Meet the Siegels, glitterati who made a fortune in the time-share business only to see it crumble in the 2008 financial collapse. The site of their rise and almost-fall is their home (America’s largest), a gaudy replica of the Palace of Versailles.
Remember that show, Lifestyles of the Rich and Famous? Robin Leach would whisk you into a world of fabulous frivolity, a place where all of the beautiful people live. It made me want to be rich so desperately! (Well, that and Troop Beverly Hills.) Well, The Queen of Versailles is a documentary that does EXACTLY the opposite. Like, I hope Robin Leach never lays eyes on this movie or it will KILL HIM DEAD.
Basically, the Siegels put the FILTHY in rich. Mr. Siegel is a time-share mogul, and Jackie Siegel is his trophy wife, and together, they have approximately a zillion children and servants, and they are living in a mansion while building the largest house in America. And then the market drops, and the money starts to disappear, and shizz gets UGLY. And also HYSTERICAL.

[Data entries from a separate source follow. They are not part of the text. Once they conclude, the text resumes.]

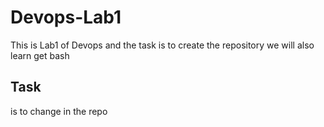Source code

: # Devops-Lab1
This is Lab1 of Devops and the task is to create the repository
we will also learn get bash

## Task 
is to change in the repo
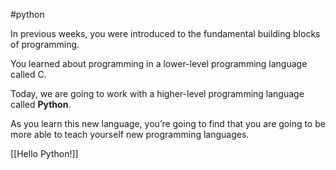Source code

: #python

In previous weeks, you were introduced to the fundamental building blocks of programming.

You learned about programming in a lower-level programming language called C.

Today, we are going to work with a higher-level programming language called __Python__.

As you learn this new language, you’re going to find that you are going to be more able to teach yourself new programming languages.

[[Hello Python!]]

As the star of the film, Jackie is both ridiculous and goodhearted, vapid and well-meaning. She does not, as Garth would say, live in the now, and the things that come out of her mouth are BEYOND. It’s not that getting poor* changes Jackie; it’s that getting poor* exposes her amazing delusions. I’m not going to spoil the movie for you, but I need to give you a few examples of her AMAZINGNESS so that you truly understand.
- She literally says that she wouldn’t have had so many kids if she had known that she would lose her nannies.
- When she finds out that they’re poor*, Jackie apologizes to the kids because they will probably have to go to college now.
- Her dogs shit everywhere in the house and she doesn’t pick it up.
Y’all, that is just THE TIP OF THE CRAY CRAY ICEBERG. JUST THE TIP.
The beauty of this documentary is how willingly and openly the Siegels invite you, the viewer, into their home. This openness results in a disarmingly intimate portrait of a family that truly lives in a different world than the rest of us, and consquently, everything they do feels completely (and hilariously) foreign. It’s an exploration of wealthy and materialism, but it’s also, more importantly, a character study. And Jackie is QUITE the character.
*When I say poor, I mean, like, their net worth is only a million dollars.
Well, if you consider Miss New York 2009 as a familiar face, then yeah? Otherwise, all of these people will be new to you, and you will feel a strange mix of happiness and horror as you get to know them. Jackie is obvs the central figure of the film, but pretty much everyone in the house is on CRAZY PILLS.** Jackie’s husband, David, is a crotchety old man who basically lives in his home office (a place that reminds me of that Silverstein poem, Sarah Cynthia Sylvia Stout Would Not Take the Garbage Out). The kids are kids, but they’re hopped up on wealth and irresponsibility, so while they’re sweet, they also, for example, don’t realize they have to feed their pets to keep them alive. You know, just the average American family!
**With the exception of the household staff, who are good, hard-working people that need new jobs immediately. Like, one of the nannies lives in the kids’ old playhouse. I wish I was joking.
Couch-Sharing Capability: High
This is the kind of movie that is PERFECT for watching at home with friends, because you are going to want to yell things at the screen constantly. Mostly along the lines of, “WTF!” and “ARE YOU SERIOUS?” and “HOLD THE PHONE.” Honestly, I don’t know how you could watch this movie alone, because there are SO many moments when you are forced to turn to someone else just to acknowledge HOW FREAKING INSANE THIS IS. Plus, after the film, you can engage in an enlightened discussion on The Price of the American Dream.
Recommended Level of Inebriation: Break Out The Bubbly!
There’s no need to get hammered, because this movie will make you feel like you are HIGH. But you can’t watch a movie about rich people without champers, so make sure you’ve got a bottle or two on hand.
Use of Your Netflix Subscription: Luxurious
Will this documentary change your life? No. Does it tackle critical issues in our society that must be addressed? Not really. But it is EXCEEDINGLY entertaining, and it does make you realize that being rich is full of pitfalls, especially if you have any white trash in your bloodline. So while this isn’t the most important documentary of 2012, it’s certainly the most amusing, and it will give you conversational fodder for at least a month’s worth of social events, whether you’re heading to the country club or meeting friends for $1 beer night at the local dive.
(I feel the need to clarify that if anyone was thinking about giving me a million dollars, I am TOTALLY cool with being rich, even though I just got finished talking about the pitfalls of wealth. Because, see, this movie taught me how to handle it, aka WWJND – What Would Jackie NOT Do?)